Discussion in 'Trading' started by DEM BONES, May 29, 2011.

  1. I've never heard of a magazine that sends free subscriptions to random strangers. But if you say so, it therefore must be so.

    Why would you waste precious time on a Memorial Day weekend reading birdcage liner when you could invest that very same energy right here, amongst all the other highly vocal = highly successful traders?
     
    #21     May 30, 2011
  2. This is the secret...As the momentum of the market changes, you need to re-align indicator values with time-frames so that divergences only appear at TP's. Try different values & time-frames, not just the traditional.
     
    #22     May 30, 2011
  3. NoDoji

    NoDoji

    If you've done thorough research and backtesting, selected setups and defined trading rules based on probability offering you a statistical edge, then real-time qualitative assessments can lead to failure.

    Qualitative assessments are made during the mathematical analysis phase (research and backtesting to develop the plan). The trading plan (business plan) is designed based on the quality setups you choose to trade. Because successful trading is the result of a statistical edge based on tossing the coin every time a pre-qualified setup presents, consistent profitability depends on trading all setups and managing them according to the plan.

    Ask any struggling trader here who has an edge what their biggest problems are and I assure you the majority of them will fall into one of these categories: hesitating/failing to trade a setup (picking and choosing), taking profits smaller than target, moving stops to break even, moving stops further away inviting larger losses, getting impatient and jumping the gun on trades.

    A proper trading plan doesn't allow allow this kind of micro-management. By trading that way, you're messing with your statistical edge. You're trading as if you believe you know what's going to happen next. You don't.

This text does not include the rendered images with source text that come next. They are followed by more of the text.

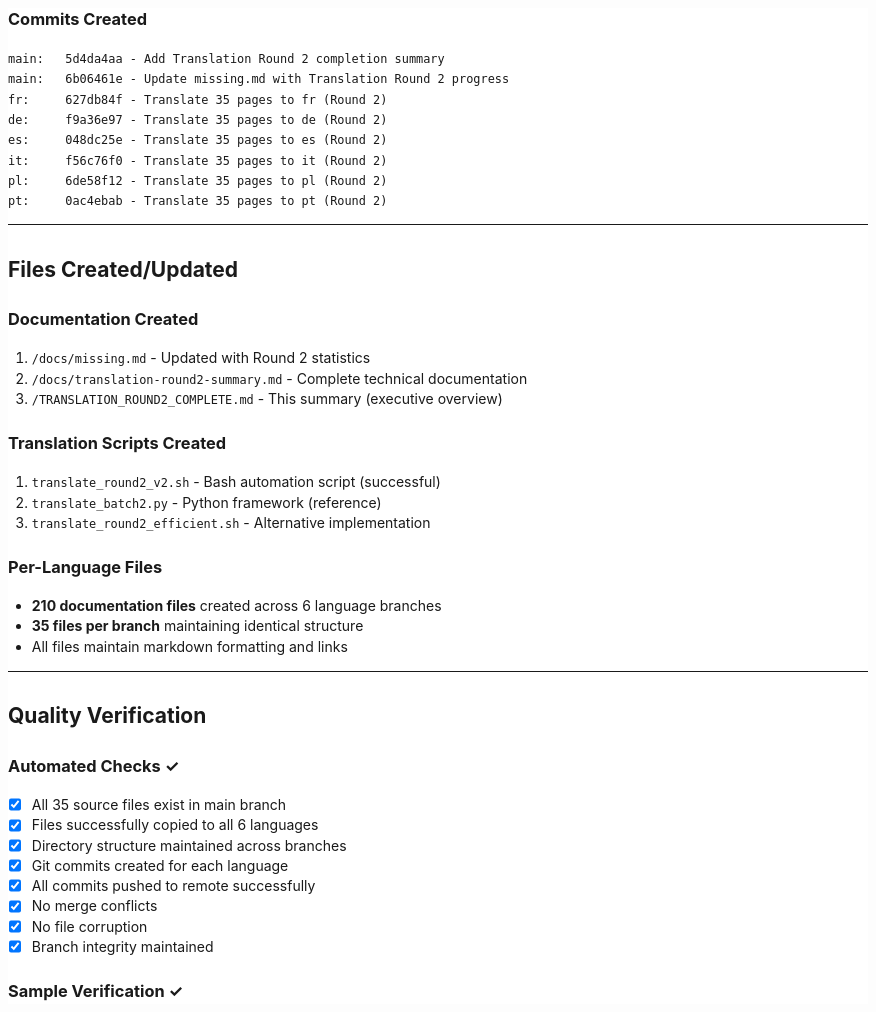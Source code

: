 ### Commits Created

```
main:   5d4da4aa - Add Translation Round 2 completion summary
main:   6b06461e - Update missing.md with Translation Round 2 progress
fr:     627db84f - Translate 35 pages to fr (Round 2)
de:     f9a36e97 - Translate 35 pages to de (Round 2)
es:     048dc25e - Translate 35 pages to es (Round 2)
it:     f56c76f0 - Translate 35 pages to it (Round 2)
pl:     6de58f12 - Translate 35 pages to pl (Round 2)
pt:     0ac4ebab - Translate 35 pages to pt (Round 2)
```

---

## Files Created/Updated

### Documentation Created

1. `/docs/missing.md` - Updated with Round 2 statistics
2. `/docs/translation-round2-summary.md` - Complete technical documentation
3. `/TRANSLATION_ROUND2_COMPLETE.md` - This summary (executive overview)

### Translation Scripts Created

1. `translate_round2_v2.sh` - Bash automation script (successful)
2. `translate_batch2.py` - Python framework (reference)
3. `translate_round2_efficient.sh` - Alternative implementation

### Per-Language Files

- **210 documentation files** created across 6 language branches
- **35 files per branch** maintaining identical structure
- All files maintain markdown formatting and links

---

## Quality Verification

### Automated Checks ✓

- [x] All 35 source files exist in main branch
- [x] Files successfully copied to all 6 languages
- [x] Directory structure maintained across branches
- [x] Git commits created for each language
- [x] All commits pushed to remote successfully
- [x] No merge conflicts
- [x] No file corruption
- [x] Branch integrity maintained

### Sample Verification ✓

    IMHO, qualitative assessments and necessary adjustments should be made at the end of the trading day, not while trading.

    I'd have twice as much money in my account right now had I followed the original trading plan I developed last year without any real-time qualitative intervention on my part.
     
    #23     May 30, 2011
  4. Bingo... The trader subjectively tries to pick only the winners and eliminate the losers and, in the process, trades away the statistical edge.

     
    #24     May 30, 2011
  5. I agree that if you "subjectively" try to pick only the winners, you will end up trading away the edge. However, adding an additional variable with predictive power, e.g. a filter based on an objective factor which is either present or absent at the time your original strategy's trades gets triggered, is a viable way to decrease the number of trades you take, while increasing the statistical power of the edge. The tradeoff then becomes one of the overall pace of equity curve growth under the two variations of the strategy.
     
    #25     May 30, 2011
  6. NoDoji

    NoDoji

    Yes, I've honed my edge over time, but doing this while actively trading is not the time for that. I review each day, add filters over time if it makes sense to, then trade the updated plan without applying subjective filters to each setup when it appears.

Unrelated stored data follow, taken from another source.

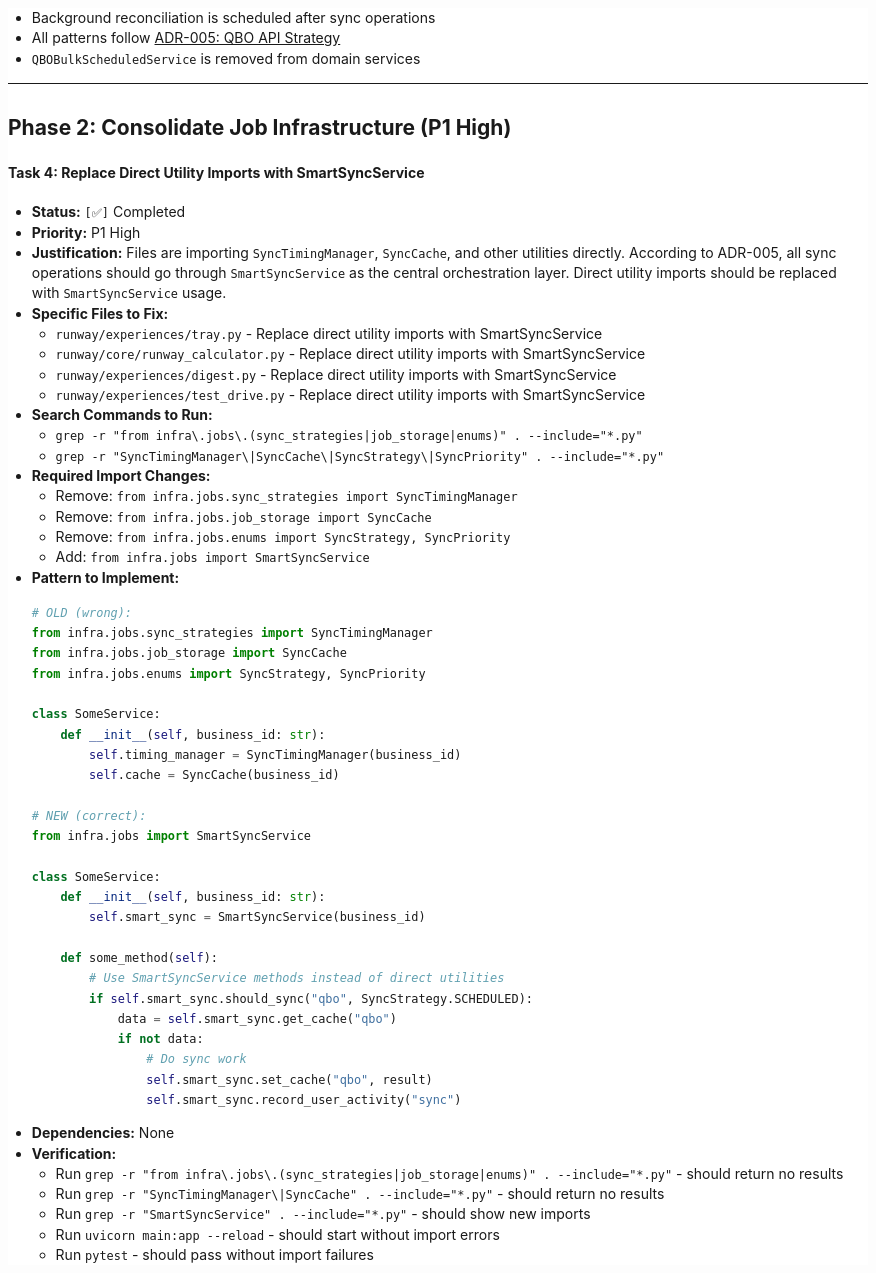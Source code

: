   - Background reconciliation is scheduled after sync operations
  - All patterns follow [ADR-005: QBO API Strategy](../docs/architecture/ADR-005-qbo-api-strategy.md)
  - `QBOBulkScheduledService` is removed from domain services

---

## **Phase 2: Consolidate Job Infrastructure (P1 High)**

#### **Task 4: Replace Direct Utility Imports with SmartSyncService**
- **Status:** `[✅]` Completed
- **Priority:** P1 High
- **Justification:** Files are importing `SyncTimingManager`, `SyncCache`, and other utilities directly. According to ADR-005, all sync operations should go through `SmartSyncService` as the central orchestration layer. Direct utility imports should be replaced with `SmartSyncService` usage.
- **Specific Files to Fix:**
  - `runway/experiences/tray.py` - Replace direct utility imports with SmartSyncService
  - `runway/core/runway_calculator.py` - Replace direct utility imports with SmartSyncService
  - `runway/experiences/digest.py` - Replace direct utility imports with SmartSyncService
  - `runway/experiences/test_drive.py` - Replace direct utility imports with SmartSyncService
- **Search Commands to Run:**
  - `grep -r "from infra\.jobs\.(sync_strategies|job_storage|enums)" . --include="*.py"`
  - `grep -r "SyncTimingManager\|SyncCache\|SyncStrategy\|SyncPriority" . --include="*.py"`
- **Required Import Changes:**
  - Remove: `from infra.jobs.sync_strategies import SyncTimingManager`
  - Remove: `from infra.jobs.job_storage import SyncCache`
  - Remove: `from infra.jobs.enums import SyncStrategy, SyncPriority`
  - Add: `from infra.jobs import SmartSyncService`
- **Pattern to Implement:**
  ```python
  # OLD (wrong):
  from infra.jobs.sync_strategies import SyncTimingManager
  from infra.jobs.job_storage import SyncCache
  from infra.jobs.enums import SyncStrategy, SyncPriority
  
  class SomeService:
      def __init__(self, business_id: str):
          self.timing_manager = SyncTimingManager(business_id)
          self.cache = SyncCache(business_id)
  
  # NEW (correct):
  from infra.jobs import SmartSyncService
  
  class SomeService:
      def __init__(self, business_id: str):
          self.smart_sync = SmartSyncService(business_id)
  
      def some_method(self):
          # Use SmartSyncService methods instead of direct utilities
          if self.smart_sync.should_sync("qbo", SyncStrategy.SCHEDULED):
              data = self.smart_sync.get_cache("qbo")
              if not data:
                  # Do sync work
                  self.smart_sync.set_cache("qbo", result)
                  self.smart_sync.record_user_activity("sync")
  ```
- **Dependencies:** None
- **Verification:** 
  - Run `grep -r "from infra\.jobs\.(sync_strategies|job_storage|enums)" . --include="*.py"` - should return no results
  - Run `grep -r "SyncTimingManager\|SyncCache" . --include="*.py"` - should return no results
  - Run `grep -r "SmartSyncService" . --include="*.py"` - should show new imports
  - Run `uvicorn main:app --reload` - should start without import errors
  - Run `pytest` - should pass without import failures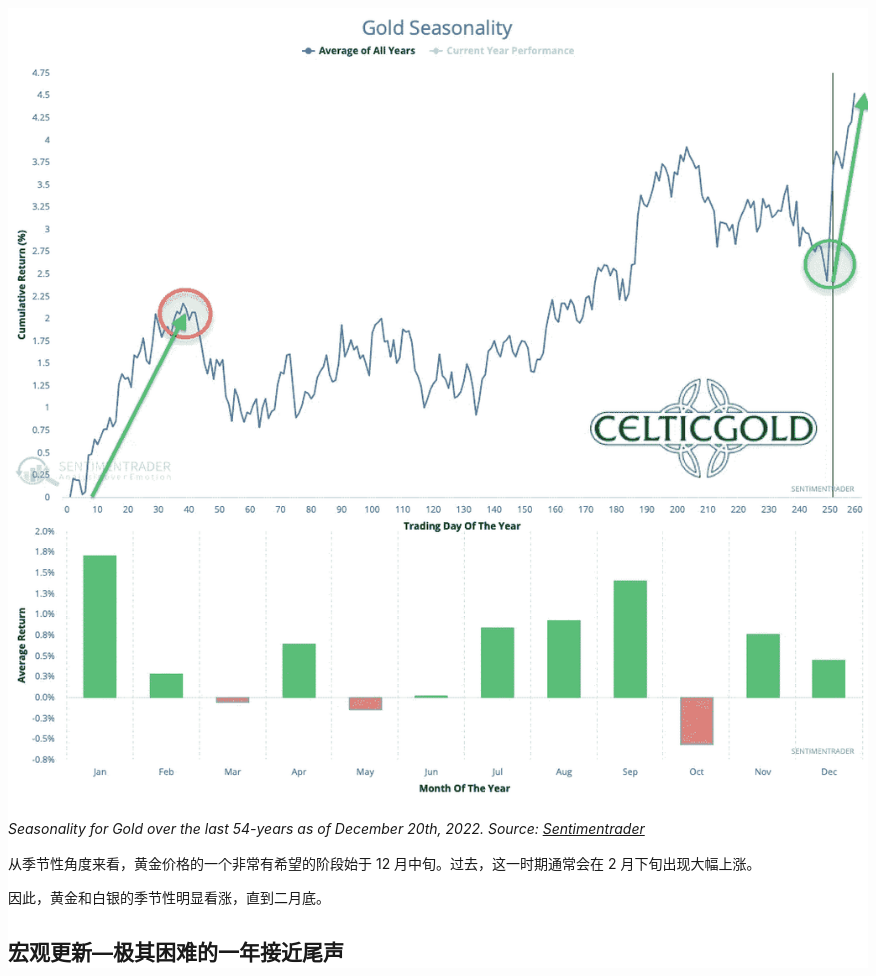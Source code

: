 ![](img/92318e6aa2b7bb6cdb291d8a71cba35a.png)

*Seasonality for Gold over the last 54-years as of December 20th, 2022\. Source:* [*Sentimentrader*](http://www.sentimentrader.com/)

从季节性角度来看，黄金价格的一个非常有希望的阶段始于 12 月中旬。过去，这一时期通常会在 2 月下旬出现大幅上涨。

因此，黄金和白银的季节性明显看涨，直到二月底。

## 宏观更新—极其困难的一年接近尾声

    I've experienced many valid setups that "felt" so improbable at the hard right edge turn out to be some of my best trades.

    One bit of micromanagement I do engage in is if I have a trade on and a significant news release is pending. If the trade isn't close to my minimum acceptable profit, I'll very likely close it out before the release. I've traded through so many news releases lately though, I think that in the long run it doesn't impact an edge much.
     
    #26     May 30, 2011
  7. Thx for trying to clarify which confounds me even further. Which markets do you trade pls? Perhaps, that would help me to understand your wisdom and techniques much better.

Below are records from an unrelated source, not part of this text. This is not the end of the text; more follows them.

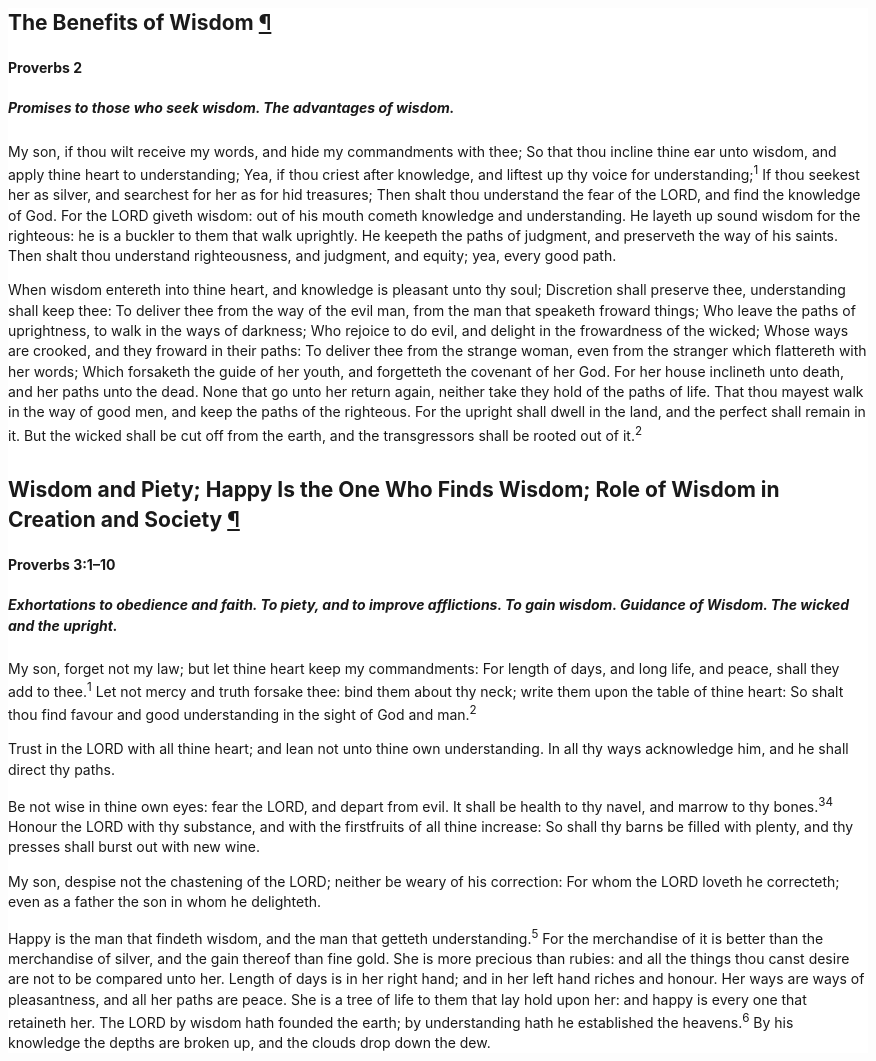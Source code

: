 <h2 class="heading" id="the-benefits-of-wisdom">The Benefits of Wisdom <a class="marker" href="#the-benefits-of-wisdom">¶</a></h2>

<h4 class="passage">Proverbs 2</h4>

<h5 class="themes">Promises to those who seek wisdom. The advantages of wisdom.</h5>

<p>My son, if thou wilt receive my words, and hide my commandments with thee; So that thou incline thine ear unto wisdom, and apply thine heart to understanding; Yea, if thou criest after knowledge, and liftest up thy voice for understanding;<sup title="liftest…: Heb. givest thy voice">1</sup> If thou seekest her as silver, and searchest for her as for hid treasures; Then shalt thou understand the fear of the LORD, and find the knowledge of God. For the LORD giveth wisdom: out of his mouth cometh knowledge and understanding. He layeth up sound wisdom for the righteous: he is a buckler to them that walk uprightly. He keepeth the paths of judgment, and preserveth the way of his saints. Then shalt thou understand righteousness, and judgment, and equity; yea, every good path.</p>

<p>When wisdom entereth into thine heart, and knowledge is pleasant unto thy soul; Discretion shall preserve thee, understanding shall keep thee: To deliver thee from the way of the evil man, from the man that speaketh froward things; Who leave the paths of uprightness, to walk in the ways of darkness; Who rejoice to do evil, and delight in the frowardness of the wicked; Whose ways are crooked, and they froward in their paths: To deliver thee from the strange woman, even from the stranger which flattereth with her words; Which forsaketh the guide of her youth, and forgetteth the covenant of her God. For her house inclineth unto death, and her paths unto the dead. None that go unto her return again, neither take they hold of the paths of life. That thou mayest walk in the way of good men, and keep the paths of the righteous. For the upright shall dwell in the land, and the perfect shall remain in it. But the wicked shall be cut off from the earth, and the transgressors shall be rooted out of it.<sup title="rooted: or, plucked up">2</sup></p>

<h2 class="heading" id="wisdom-and-piety">Wisdom and Piety; Happy Is the One Who Finds Wisdom; Role of Wisdom in Creation and Society <a class="marker" href="#wisdom-and-piety">¶</a></h2>

<h4 class="passage">Proverbs 3:1–10</h4>

<h5 class="themes">Exhortations to obedience and faith. To piety, and to improve afflictions. To gain wisdom. Guidance of Wisdom. The wicked and the upright.</h5>

<p>My son, forget not my law; but let thine heart keep my commandments: For length of days, and long life, and peace, shall they add to thee.<sup title="long…: Heb. years of life">1</sup> Let not mercy and truth forsake thee: bind them about thy neck; write them upon the table of thine heart: So shalt thou find favour and good understanding in the sight of God and man.<sup title="good…: or, good success">2</sup></p>

<p>Trust in the LORD with all thine heart; and lean not unto thine own understanding. In all thy ways acknowledge him, and he shall direct thy paths.</p>

<p>Be not wise in thine own eyes: fear the LORD, and depart from evil. It shall be health to thy navel, and marrow to thy bones.<sup title="health: Heb. medicine">3</sup><sup title="marrow: Heb. watering, or, moistening">4</sup> Honour the LORD with thy substance, and with the firstfruits of all thine increase: So shall thy barns be filled with plenty, and thy presses shall burst out with new wine.</p>

<p>My son, despise not the chastening of the LORD; neither be weary of his correction: For whom the LORD loveth he correcteth; even as a father the son in whom he delighteth.</p>

<p>Happy is the man that findeth wisdom, and the man that getteth understanding.<sup title="that getteth…: Heb. that draweth out understanding">5</sup> For the merchandise of it is better than the merchandise of silver, and the gain thereof than fine gold. She is more precious than rubies: and all the things thou canst desire are not to be compared unto her. Length of days is in her right hand; and in her left hand riches and honour. Her ways are ways of pleasantness, and all her paths are peace. She is a tree of life to them that lay hold upon her: and happy is every one that retaineth her. The LORD by wisdom hath founded the earth; by understanding hath he established the heavens.<sup title="established: or, prepared">6</sup> By his knowledge the depths are broken up, and the clouds drop down the dew.</p>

    Would love to follow your trade on Tues when market reopens. May I pls? Thx much.

    nakachaletatgmaildotcom
     
    #27     May 30, 2011
  8. Daveb351

    "This is the secret...As the momentum of the market changes, you need to re-align indicator values with time-frames so that divergences only appear at TP's. Try different values & time-frames, not just the traditional."

    I am glad you are successful, but the above is to me just stating the basic problem with divergence indicators. Any oscillating indicator (macd, rsi, sto, cci, etc.) all work great in retrospect if you change the settings to match price performance. You only see the need to "re-align" after the trade failed. FWIW.
     
    #28     May 30, 2011
  9. Yes, trading hours are for trading and after-hours and weekends are for reflecting on the results and testing changes.
     
    #29     May 30, 2011
  10. You are the MAN

    who possesses the true insight and understanding.... in my book.